Se reclinó en la silla. Una vez más se puso de manifiesto su fascinación por los detalles, como cuando habló del predicador Faulkner y su libro de piel y huesos.

Quizá García se había trasladado a Nueva York por propia voluntad, sin la ayuda de nadie, pero lo dudaba. Alguien había descubierto su talento, le había encontrado el almacén de Williamsburg y le había proporcionado un espacio donde trabajar. Lo habían traído al norte por su destreza, para alejarlo de los federales, y acaso también de aquellos a quienes suministraba mujeres, de las que luego se deshacía. Volví a pensar en la figura alada hecha con partes de aves, animales y hombres. Recordé las cajas vacías, los fragmentos desechados de hueso que había en la mesa de trabajo como los restos de la labor de un artesano. Fuera cual fuera el encargo recibido por García, casi había concluido su obra cuando lo maté.

Miré a Neddo, pero estaba perdido en la contemplación de la Santa Muerte.

E incluso después de todo lo que me había contado, me pregunté qué me ocultaba.


Me sonó el móvil cuando me acercaba al hotel. Era Louis. Me dio el número de una cabina y me dijo que volviera a llamarle desde un fijo. Lo telefoneé desde la calle usando mi tarjeta de AT &T. Oía el tráfico de fondo y gente que cantaba en la calle.

– ¿Qué has averiguado? -pregunté.

– El chulo de Sereta se llamaba Octavio. Se escondió después de la muerte de la chica, pero encontramos al sobrino y, por mediación suya, localizamos a Octavio. Le hicimos daño. Mucho. Nos dijo que estaba de camino a México, a Juárez, su ciudad natal. Oye, ¿sigues ahí?
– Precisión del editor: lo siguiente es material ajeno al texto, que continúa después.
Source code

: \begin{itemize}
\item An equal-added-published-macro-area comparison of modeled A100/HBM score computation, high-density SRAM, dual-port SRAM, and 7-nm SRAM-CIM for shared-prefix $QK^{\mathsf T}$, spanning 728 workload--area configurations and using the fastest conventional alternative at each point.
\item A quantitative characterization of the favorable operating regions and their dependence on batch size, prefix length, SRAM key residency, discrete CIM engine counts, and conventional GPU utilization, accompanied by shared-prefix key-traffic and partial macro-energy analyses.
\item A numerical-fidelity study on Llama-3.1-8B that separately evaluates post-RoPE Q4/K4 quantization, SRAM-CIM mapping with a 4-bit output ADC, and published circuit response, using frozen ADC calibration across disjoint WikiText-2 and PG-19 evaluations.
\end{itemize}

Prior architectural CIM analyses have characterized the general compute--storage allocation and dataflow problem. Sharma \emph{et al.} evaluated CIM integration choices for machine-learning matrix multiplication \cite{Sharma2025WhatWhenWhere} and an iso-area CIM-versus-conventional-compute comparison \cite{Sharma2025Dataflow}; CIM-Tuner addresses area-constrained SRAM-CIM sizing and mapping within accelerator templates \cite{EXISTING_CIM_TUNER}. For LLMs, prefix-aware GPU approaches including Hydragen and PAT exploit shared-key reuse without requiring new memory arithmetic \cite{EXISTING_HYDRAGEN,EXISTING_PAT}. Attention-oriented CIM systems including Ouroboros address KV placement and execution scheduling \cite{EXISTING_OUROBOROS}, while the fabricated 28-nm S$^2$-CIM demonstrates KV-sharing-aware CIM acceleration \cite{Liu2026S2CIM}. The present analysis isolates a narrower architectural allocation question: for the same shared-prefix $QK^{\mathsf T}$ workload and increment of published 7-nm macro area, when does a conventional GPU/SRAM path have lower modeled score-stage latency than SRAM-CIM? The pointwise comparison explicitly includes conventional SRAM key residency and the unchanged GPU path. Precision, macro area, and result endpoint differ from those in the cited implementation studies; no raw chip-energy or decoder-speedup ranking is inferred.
Casi se me cayó el auricular de la mano. Era la segunda vez que me mencionaban Juárez en menos de una hora. Empecé a atar cabos. Tal vez García conocía a Octavio de Juárez. Sereta huyó de Nueva York y entró en el ámbito de Octavio. Cuando encontraron a Alice, probablemente les dijo lo que sabía del paradero de su amiga. García tanteó a sus contactos, y Octavio lo llamó. Después dos hombres fueron enviados en busca de Sereta y de lo que ella tenía en su poder.

– Sí -contesté-. Te lo explicaré cuando vuelvas. ¿Y ahora dónde está Octavio?

– Muerto.

Respiré hondo, pero callé. -Octavio tenía un contacto en Nueva York -prosiguió Louis-. Tenía que avisarlo si alguien aparecía preguntando por Sereta. Es un abogado. Se llama Sekula.


En Scarborough, sentada en el borde de la cama, Rachel mecía entre sus brazos a Sam, que por fin se había dormido. Delante de la casa había un coche patrulla, y la policía de Scarborough había tapiado la ventana rota. La madre de Rachel estaba junto a su hija, con las manos cruzadas entre los muslos.

– Llámalo, Rachel -instó Joan.

Rachel negó con la cabeza, pero no en respuesta a su madre.

– Esto no puede seguir así -dijo Joan-. No puede seguir así.

Pero Rachel se limitó a estrechar a su hija en silencio.